* _Work instruction_: Make an exact copy of the records below. Include every line.

* _Provided records_:
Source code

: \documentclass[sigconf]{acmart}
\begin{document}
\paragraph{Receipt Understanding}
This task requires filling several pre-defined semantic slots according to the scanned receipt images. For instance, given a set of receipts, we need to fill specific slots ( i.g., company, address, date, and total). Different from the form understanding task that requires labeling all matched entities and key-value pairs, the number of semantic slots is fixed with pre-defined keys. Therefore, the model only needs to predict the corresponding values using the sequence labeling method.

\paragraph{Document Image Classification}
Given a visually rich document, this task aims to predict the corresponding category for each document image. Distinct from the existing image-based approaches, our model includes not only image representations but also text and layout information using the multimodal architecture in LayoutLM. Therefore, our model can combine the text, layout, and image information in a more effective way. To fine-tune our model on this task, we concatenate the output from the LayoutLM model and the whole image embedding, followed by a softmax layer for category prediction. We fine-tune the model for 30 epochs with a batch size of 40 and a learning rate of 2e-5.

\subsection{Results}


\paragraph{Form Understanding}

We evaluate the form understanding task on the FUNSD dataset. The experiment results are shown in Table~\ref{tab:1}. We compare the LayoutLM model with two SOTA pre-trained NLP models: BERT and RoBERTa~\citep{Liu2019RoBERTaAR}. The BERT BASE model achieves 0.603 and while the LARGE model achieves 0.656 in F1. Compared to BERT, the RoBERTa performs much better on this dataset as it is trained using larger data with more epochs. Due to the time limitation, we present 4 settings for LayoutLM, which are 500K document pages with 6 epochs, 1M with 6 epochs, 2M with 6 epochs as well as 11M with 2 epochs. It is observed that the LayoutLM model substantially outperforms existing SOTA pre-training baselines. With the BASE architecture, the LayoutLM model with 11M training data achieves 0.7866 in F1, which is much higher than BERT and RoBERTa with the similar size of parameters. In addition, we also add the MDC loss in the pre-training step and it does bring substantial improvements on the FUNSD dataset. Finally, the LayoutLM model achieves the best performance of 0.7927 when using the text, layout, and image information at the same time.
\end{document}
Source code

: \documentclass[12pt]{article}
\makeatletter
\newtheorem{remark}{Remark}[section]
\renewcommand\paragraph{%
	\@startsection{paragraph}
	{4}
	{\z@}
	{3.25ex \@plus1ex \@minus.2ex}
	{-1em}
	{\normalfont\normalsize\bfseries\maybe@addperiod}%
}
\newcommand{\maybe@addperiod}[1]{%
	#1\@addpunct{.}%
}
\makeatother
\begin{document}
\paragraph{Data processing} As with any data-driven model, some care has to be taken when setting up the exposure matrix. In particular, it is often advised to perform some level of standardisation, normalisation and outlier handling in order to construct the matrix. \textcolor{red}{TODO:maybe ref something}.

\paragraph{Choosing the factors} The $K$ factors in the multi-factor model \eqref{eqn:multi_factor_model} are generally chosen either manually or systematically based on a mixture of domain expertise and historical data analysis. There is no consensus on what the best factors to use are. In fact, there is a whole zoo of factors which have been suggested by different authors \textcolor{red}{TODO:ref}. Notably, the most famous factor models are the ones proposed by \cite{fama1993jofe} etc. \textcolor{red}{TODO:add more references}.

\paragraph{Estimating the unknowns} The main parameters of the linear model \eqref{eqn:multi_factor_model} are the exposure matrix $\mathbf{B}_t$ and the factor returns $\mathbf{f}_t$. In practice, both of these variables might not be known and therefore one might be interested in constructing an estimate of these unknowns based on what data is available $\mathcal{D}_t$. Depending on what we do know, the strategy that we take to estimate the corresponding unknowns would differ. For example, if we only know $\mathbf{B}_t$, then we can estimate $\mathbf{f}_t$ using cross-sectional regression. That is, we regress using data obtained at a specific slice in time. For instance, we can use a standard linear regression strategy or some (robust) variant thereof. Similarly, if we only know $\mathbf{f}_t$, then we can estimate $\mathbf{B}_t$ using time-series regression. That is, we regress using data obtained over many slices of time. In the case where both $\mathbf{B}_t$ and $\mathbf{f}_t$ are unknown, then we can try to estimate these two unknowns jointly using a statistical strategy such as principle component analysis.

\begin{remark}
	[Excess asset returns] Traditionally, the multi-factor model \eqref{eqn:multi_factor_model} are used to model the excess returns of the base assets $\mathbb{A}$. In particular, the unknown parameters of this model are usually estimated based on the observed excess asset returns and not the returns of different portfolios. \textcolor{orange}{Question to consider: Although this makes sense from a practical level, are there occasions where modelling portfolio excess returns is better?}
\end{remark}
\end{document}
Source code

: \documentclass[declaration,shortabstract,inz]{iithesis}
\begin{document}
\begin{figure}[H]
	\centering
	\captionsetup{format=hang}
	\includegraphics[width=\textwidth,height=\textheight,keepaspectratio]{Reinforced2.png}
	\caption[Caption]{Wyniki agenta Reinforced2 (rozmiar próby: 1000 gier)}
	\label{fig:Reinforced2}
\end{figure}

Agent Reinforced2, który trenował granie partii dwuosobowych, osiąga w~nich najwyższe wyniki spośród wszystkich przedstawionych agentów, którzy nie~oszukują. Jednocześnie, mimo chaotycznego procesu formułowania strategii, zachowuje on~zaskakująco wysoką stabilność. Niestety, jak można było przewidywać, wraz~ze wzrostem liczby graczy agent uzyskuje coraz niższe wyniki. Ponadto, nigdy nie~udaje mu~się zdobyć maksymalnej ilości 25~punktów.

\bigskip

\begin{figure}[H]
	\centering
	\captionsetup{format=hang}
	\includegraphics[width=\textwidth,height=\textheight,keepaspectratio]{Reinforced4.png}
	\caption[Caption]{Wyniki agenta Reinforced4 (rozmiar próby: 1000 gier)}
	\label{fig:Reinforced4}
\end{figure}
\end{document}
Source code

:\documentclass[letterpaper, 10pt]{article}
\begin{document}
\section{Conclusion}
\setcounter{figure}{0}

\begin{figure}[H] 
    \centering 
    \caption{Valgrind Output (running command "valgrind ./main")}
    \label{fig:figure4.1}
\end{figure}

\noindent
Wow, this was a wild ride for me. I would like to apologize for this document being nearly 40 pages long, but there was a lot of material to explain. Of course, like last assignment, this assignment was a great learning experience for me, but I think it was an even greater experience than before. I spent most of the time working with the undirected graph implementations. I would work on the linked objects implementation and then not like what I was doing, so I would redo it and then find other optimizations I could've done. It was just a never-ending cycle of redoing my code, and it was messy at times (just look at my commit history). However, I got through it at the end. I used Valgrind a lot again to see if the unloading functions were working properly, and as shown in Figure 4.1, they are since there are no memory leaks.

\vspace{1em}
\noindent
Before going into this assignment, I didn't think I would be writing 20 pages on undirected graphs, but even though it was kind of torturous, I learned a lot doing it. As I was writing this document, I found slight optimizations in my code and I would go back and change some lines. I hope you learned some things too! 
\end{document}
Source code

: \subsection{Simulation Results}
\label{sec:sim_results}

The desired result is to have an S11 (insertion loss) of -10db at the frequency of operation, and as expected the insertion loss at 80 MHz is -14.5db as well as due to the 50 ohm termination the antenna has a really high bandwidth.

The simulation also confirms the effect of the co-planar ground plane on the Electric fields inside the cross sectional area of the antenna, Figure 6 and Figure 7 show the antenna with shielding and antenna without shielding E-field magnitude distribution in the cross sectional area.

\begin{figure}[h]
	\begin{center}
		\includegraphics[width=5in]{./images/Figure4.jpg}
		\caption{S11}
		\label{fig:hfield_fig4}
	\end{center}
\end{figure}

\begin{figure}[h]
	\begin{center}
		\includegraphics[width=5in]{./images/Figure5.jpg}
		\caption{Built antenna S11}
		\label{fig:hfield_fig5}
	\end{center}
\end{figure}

* _Written reply_:
Source code

: \documentclass[sigconf]{acmart}
\begin{document}
\paragraph{Receipt Understanding}
This task requires filling several pre-defined semantic slots according to the scanned receipt images. For instance, given a set of receipts, we need to fill specific slots ( i.g., company, address, date, and total). Different from the form understanding task that requires labeling all matched entities and key-value pairs, the number of semantic slots is fixed with pre-defined keys. Therefore, the model only needs to predict the corresponding values using the sequence labeling method.

\paragraph{Document Image Classification}
Given a visually rich document, this task aims to predict the corresponding category for each document image. Distinct from the existing image-based approaches, our model includes not only image representations but also text and layout information using the multimodal architecture in LayoutLM. Therefore, our model can combine the text, layout, and image information in a more effective way. To fine-tune our model on this task, we concatenate the output from the LayoutLM model and the whole image embedding, followed by a softmax layer for category prediction. We fine-tune the model for 30 epochs with a batch size of 40 and a learning rate of 2e-5.

\subsection{Results}


\paragraph{Form Understanding}

We evaluate the form understanding task on the FUNSD dataset. The experiment results are shown in Table~\ref{tab:1}. We compare the LayoutLM model with two SOTA pre-trained NLP models: BERT and RoBERTa~\citep{Liu2019RoBERTaAR}. The BERT BASE model achieves 0.603 and while the LARGE model achieves 0.656 in F1. Compared to BERT, the RoBERTa performs much better on this dataset as it is trained using larger data with more epochs. Due to the time limitation, we present 4 settings for LayoutLM, which are 500K document pages with 6 epochs, 1M with 6 epochs, 2M with 6 epochs as well as 11M with 2 epochs. It is observed that the LayoutLM model substantially outperforms existing SOTA pre-training baselines. With the BASE architecture, the LayoutLM model with 11M training data achieves 0.7866 in F1, which is much higher than BERT and RoBERTa with the similar size of parameters. In addition, we also add the MDC loss in the pre-training step and it does bring substantial improvements on the FUNSD dataset. Finally, the LayoutLM model achieves the best performance of 0.7927 when using the text, layout, and image information at the same time.
\end{document}
Source code

: \documentclass[12pt]{article}
\makeatletter
\newtheorem{remark}{Remark}[section]
\renewcommand\paragraph{%
	\@startsection{paragraph}
	{4}
	{\z@}
	{3.25ex \@plus1ex \@minus.2ex}
	{-1em}
	{\normalfont\normalsize\bfseries\maybe@addperiod}%
}
\newcommand{\maybe@addperiod}[1]{%
	#1\@addpunct{.}%
}
\makeatother
\begin{document}
\paragraph{Data processing} As with any data-driven model, some care has to be taken when setting up the exposure matrix. In particular, it is often advised to perform some level of standardisation, normalisation and outlier handling in order to construct the matrix. \textcolor{red}{TODO:maybe ref something}.

\paragraph{Choosing the factors} The $K$ factors in the multi-factor model \eqref{eqn:multi_factor_model} are generally chosen either manually or systematically based on a mixture of domain expertise and historical data analysis. There is no consensus on what the best factors to use are. In fact, there is a whole zoo of factors which have been suggested by different authors \textcolor{red}{TODO:ref}. Notably, the most famous factor models are the ones proposed by \cite{fama1993jofe} etc. \textcolor{red}{TODO:add more references}.

\paragraph{Estimating the unknowns} The main parameters of the linear model \eqref{eqn:multi_factor_model} are the exposure matrix $\mathbf{B}_t$ and the factor returns $\mathbf{f}_t$. In practice, both of these variables might not be known and therefore one might be interested in constructing an estimate of these unknowns based on what data is available $\mathcal{D}_t$. Depending on what we do know, the strategy that we take to estimate the corresponding unknowns would differ. For example, if we only know $\mathbf{B}_t$, then we can estimate $\mathbf{f}_t$ using cross-sectional regression. That is, we regress using data obtained at a specific slice in time. For instance, we can use a standard linear regression strategy or some (robust) variant thereof. Similarly, if we only know $\mathbf{f}_t$, then we can estimate $\mathbf{B}_t$ using time-series regression. That is, we regress using data obtained over many slices of time. In the case where both $\mathbf{B}_t$ and $\mathbf{f}_t$ are unknown, then we can try to estimate these two unknowns jointly using a statistical strategy such as principle component analysis.

\begin{remark}
	[Excess asset returns] Traditionally, the multi-factor model \eqref{eqn:multi_factor_model} are used to model the excess returns of the base assets $\mathbb{A}$. In particular, the unknown parameters of this model are usually estimated based on the observed excess asset returns and not the returns of different portfolios. \textcolor{orange}{Question to consider: Although this makes sense from a practical level, are there occasions where modelling portfolio excess returns is better?}
\end{remark}
\end{document}
Source code

: \documentclass[declaration,shortabstract,inz]{iithesis}
\begin{document}
\begin{figure}[H]
	\centering
	\captionsetup{format=hang}
	\includegraphics[width=\textwidth,height=\textheight,keepaspectratio]{Reinforced2.png}
	\caption[Caption]{Wyniki agenta Reinforced2 (rozmiar próby: 1000 gier)}
	\label{fig:Reinforced2}
\end{figure}

Agent Reinforced2, który trenował granie partii dwuosobowych, osiąga w~nich najwyższe wyniki spośród wszystkich przedstawionych agentów, którzy nie~oszukują. Jednocześnie, mimo chaotycznego procesu formułowania strategii, zachowuje on~zaskakująco wysoką stabilność. Niestety, jak można było przewidywać, wraz~ze wzrostem liczby graczy agent uzyskuje coraz niższe wyniki. Ponadto, nigdy nie~udaje mu~się zdobyć maksymalnej ilości 25~punktów.

\bigskip

\begin{figure}[H]
	\centering
	\captionsetup{format=hang}
	\includegraphics[width=\textwidth,height=\textheight,keepaspectratio]{Reinforced4.png}
	\caption[Caption]{Wyniki agenta Reinforced4 (rozmiar próby: 1000 gier)}
	\label{fig:Reinforced4}
\end{figure}
\end{document}
Source code

:\documentclass[letterpaper, 10pt]{article}
\begin{document}
\section{Conclusion}
\setcounter{figure}{0}

\begin{figure}[H] 
    \centering 
    \caption{Valgrind Output (running command "valgrind ./main")}
    \label{fig:figure4.1}
\end{figure}

\noindent
Wow, this was a wild ride for me. I would like to apologize for this document being nearly 40 pages long, but there was a lot of material to explain. Of course, like last assignment, this assignment was a great learning experience for me, but I think it was an even greater experience than before. I spent most of the time working with the undirected graph implementations. I would work on the linked objects implementation and then not like what I was doing, so I would redo it and then find other optimizations I could've done. It was just a never-ending cycle of redoing my code, and it was messy at times (just look at my commit history). However, I got through it at the end. I used Valgrind a lot again to see if the unloading functions were working properly, and as shown in Figure 4.1, they are since there are no memory leaks.

\vspace{1em}
\noindent
Before going into this assignment, I didn't think I would be writing 20 pages on undirected graphs, but even though it was kind of torturous, I learned a lot doing it. As I was writing this document, I found slight optimizations in my code and I would go back and change some lines. I hope you learned some things too! 
\end{document}
Source code

: \subsection{Simulation Results}
\label{sec:sim_results}

The desired result is to have an S11 (insertion loss) of -10db at the frequency of operation, and as expected the insertion loss at 80 MHz is -14.5db as well as due to the 50 ohm termination the antenna has a really high bandwidth.

The simulation also confirms the effect of the co-planar ground plane on the Electric fields inside the cross sectional area of the antenna, Figure 6 and Figure 7 show the antenna with shielding and antenna without shielding E-field magnitude distribution in the cross sectional area.

\begin{figure}[h]
	\begin{center}
		\includegraphics[width=5in]{./images/Figure4.jpg}
		\caption{S11}
		\label{fig:hfield_fig4}
	\end{center}
\end{figure}

\begin{figure}[h]
	\begin{center}
		\includegraphics[width=5in]{./images/Figure5.jpg}
		\caption{Built antenna S11}
		\label{fig:hfield_fig5}
	\end{center}
\end{figure}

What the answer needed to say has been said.